Exercise prompt
I'd like the entries repeated exactly, without their pictures.

Entries provided
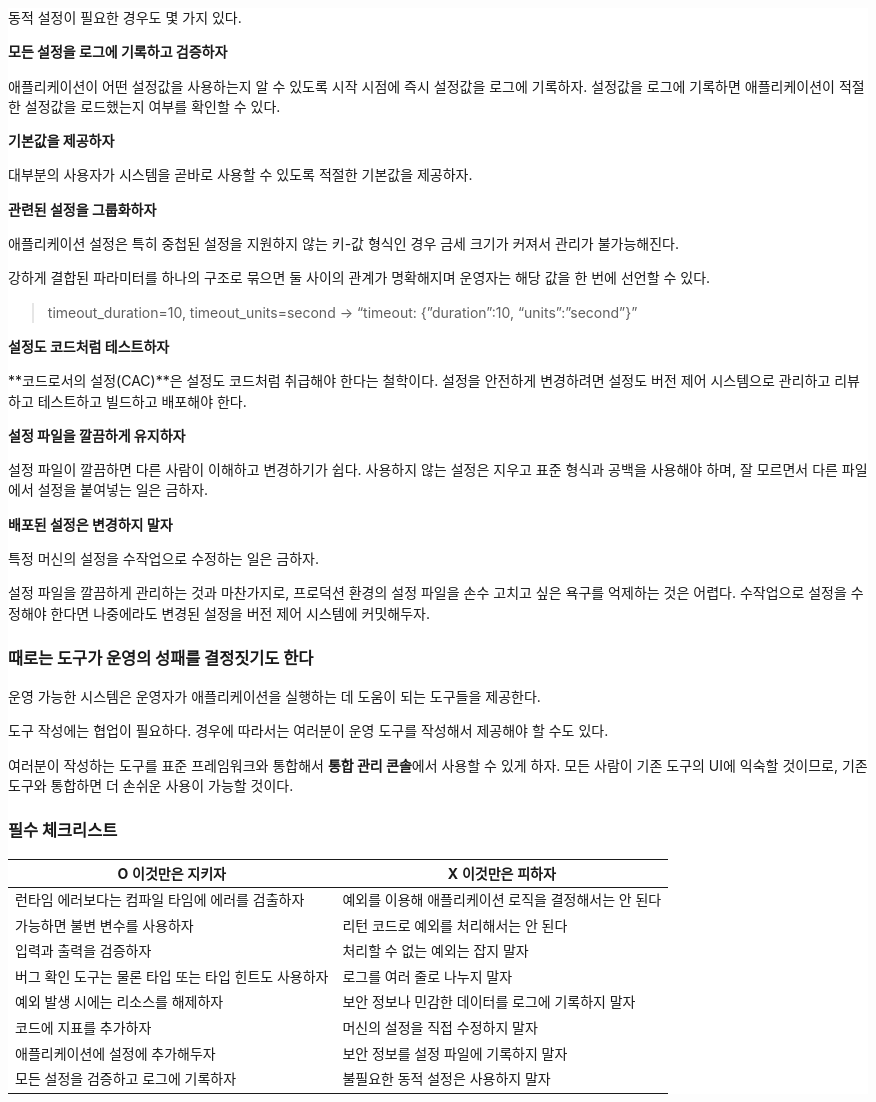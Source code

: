 동적 설정이 필요한 경우도 몇 가지 있다.

**모든 설정을 로그에 기록하고 검증하자**

애플리케이션이 어떤 설정값을 사용하는지 알 수 있도록 시작 시점에 즉시 설정값을 로그에 기록하자. 설정값을 로그에 기록하면 애플리케이션이 적절한 설정값을 로드했는지 여부를 확인할 수 있다.

**기본값을 제공하자**

대부분의 사용자가 시스템을 곧바로 사용할 수 있도록 적절한 기본값을 제공하자.

**관련된 설정을 그룹화하자**

애플리케이션 설정은 특히 중첩된 설정을 지원하지 않는 키-값 형식인 경우 금세 크기가 커져서 관리가 불가능해진다.

강하게 결합된 파라미터를 하나의 구조로 묶으면 둘 사이의 관계가 명확해지며 운영자는 해당 값을 한 번에 선언할 수 있다.

> timeout_duration=10, timeout_units=second → “timeout: {”duration”:10, “units”:”second”}”

**설정도 코드처럼 테스트하자**

**코드로서의 설정(CAC)**은 설정도 코드처럼 취급해야 한다는 철학이다. 설정을 안전하게 변경하려면 설정도 버전 제어 시스템으로 관리하고 리뷰하고 테스트하고 빌드하고 배포해야 한다.

**설정 파일을 깔끔하게 유지하자**

설정 파일이 깔끔하면 다른 사람이 이해하고 변경하기가 쉽다. 사용하지 않는 설정은 지우고 표준 형식과 공백을 사용해야 하며, 잘 모르면서 다른 파일에서 설정을 붙여넣는 일은 금하자.

**배포된 설정은 변경하지 말자**

특정 머신의 설정을 수작업으로 수정하는 일은 금하자.

설정 파일을 깔끔하게 관리하는 것과 마찬가지로, 프로덕션 환경의 설정 파일을 손수 고치고 싶은 욕구를 억제하는 것은 어렵다. 수작업으로 설정을 수정해야 한다면 나중에라도 변경된 설정을 버전 제어 시스템에 커밋해두자.

### 때로는 도구가 운영의 성패를 결정짓기도 한다

운영 가능한 시스템은 운영자가 애플리케이션을 실행하는 데 도움이 되는 도구들을 제공한다.

도구 작성에는 협업이 필요하다. 경우에 따라서는 여러분이 운영 도구를 작성해서 제공해야 할 수도 있다.

여러분이 작성하는 도구를 표준 프레임워크와 통합해서 **통합 관리 콘솔**에서 사용할 수 있게 하자. 모든 사람이 기존 도구의 UI에 익숙할 것이므로, 기존 도구와 통합하면 더 손쉬운 사용이 가능할 것이다.

### 필수 체크리스트

| O 이것만은 지키자 | X 이것만은 피하자 |
| --- | --- |
| 런타임 에러보다는 컴파일 타임에 에러를 검출하자 | 예외를 이용해 애플리케이션 로직을 결정해서는 안 된다 |
| 가능하면 불변 변수를 사용하자 | 리턴 코드로 예외를 처리해서는 안 된다 |
| 입력과 출력을 검증하자 | 처리할 수 없는 예외는 잡지 말자 |
| 버그 확인 도구는 물론 타입 또는 타입 힌트도 사용하자 | 로그를 여러 줄로 나누지 말자 |
| 예외 발생 시에는 리소스를 해제하자 | 보안 정보나 민감한 데이터를 로그에 기록하지 말자 |
| 코드에 지표를 추가하자 | 머신의 설정을 직접 수정하지 말자 |
| 애플리케이션에 설정에 추가해두자 | 보안 정보를 설정 파일에 기록하지 말자 |
| 모든 설정을 검증하고 로그에 기록하자 | 불필요한 동적 설정은 사용하지 말자 |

Problem solution
Source code

: 동적 설정이 필요한 경우도 몇 가지 있다.

**모든 설정을 로그에 기록하고 검증하자**

애플리케이션이 어떤 설정값을 사용하는지 알 수 있도록 시작 시점에 즉시 설정값을 로그에 기록하자. 설정값을 로그에 기록하면 애플리케이션이 적절한 설정값을 로드했는지 여부를 확인할 수 있다.

**기본값을 제공하자**

대부분의 사용자가 시스템을 곧바로 사용할 수 있도록 적절한 기본값을 제공하자.

**관련된 설정을 그룹화하자**

애플리케이션 설정은 특히 중첩된 설정을 지원하지 않는 키-값 형식인 경우 금세 크기가 커져서 관리가 불가능해진다.

강하게 결합된 파라미터를 하나의 구조로 묶으면 둘 사이의 관계가 명확해지며 운영자는 해당 값을 한 번에 선언할 수 있다.

> timeout_duration=10, timeout_units=second → “timeout: {”duration”:10, “units”:”second”}”

**설정도 코드처럼 테스트하자**

**코드로서의 설정(CAC)**은 설정도 코드처럼 취급해야 한다는 철학이다. 설정을 안전하게 변경하려면 설정도 버전 제어 시스템으로 관리하고 리뷰하고 테스트하고 빌드하고 배포해야 한다.

**설정 파일을 깔끔하게 유지하자**

설정 파일이 깔끔하면 다른 사람이 이해하고 변경하기가 쉽다. 사용하지 않는 설정은 지우고 표준 형식과 공백을 사용해야 하며, 잘 모르면서 다른 파일에서 설정을 붙여넣는 일은 금하자.

**배포된 설정은 변경하지 말자**

특정 머신의 설정을 수작업으로 수정하는 일은 금하자.

설정 파일을 깔끔하게 관리하는 것과 마찬가지로, 프로덕션 환경의 설정 파일을 손수 고치고 싶은 욕구를 억제하는 것은 어렵다. 수작업으로 설정을 수정해야 한다면 나중에라도 변경된 설정을 버전 제어 시스템에 커밋해두자.

### 때로는 도구가 운영의 성패를 결정짓기도 한다

운영 가능한 시스템은 운영자가 애플리케이션을 실행하는 데 도움이 되는 도구들을 제공한다.

도구 작성에는 협업이 필요하다. 경우에 따라서는 여러분이 운영 도구를 작성해서 제공해야 할 수도 있다.

여러분이 작성하는 도구를 표준 프레임워크와 통합해서 **통합 관리 콘솔**에서 사용할 수 있게 하자. 모든 사람이 기존 도구의 UI에 익숙할 것이므로, 기존 도구와 통합하면 더 손쉬운 사용이 가능할 것이다.

### 필수 체크리스트

| O 이것만은 지키자 | X 이것만은 피하자 |
| --- | --- |
| 런타임 에러보다는 컴파일 타임에 에러를 검출하자 | 예외를 이용해 애플리케이션 로직을 결정해서는 안 된다 |
| 가능하면 불변 변수를 사용하자 | 리턴 코드로 예외를 처리해서는 안 된다 |
| 입력과 출력을 검증하자 | 처리할 수 없는 예외는 잡지 말자 |
| 버그 확인 도구는 물론 타입 또는 타입 힌트도 사용하자 | 로그를 여러 줄로 나누지 말자 |
| 예외 발생 시에는 리소스를 해제하자 | 보안 정보나 민감한 데이터를 로그에 기록하지 말자 |
| 코드에 지표를 추가하자 | 머신의 설정을 직접 수정하지 말자 |
| 애플리케이션에 설정에 추가해두자 | 보안 정보를 설정 파일에 기록하지 말자 |
| 모든 설정을 검증하고 로그에 기록하자 | 불필요한 동적 설정은 사용하지 말자 |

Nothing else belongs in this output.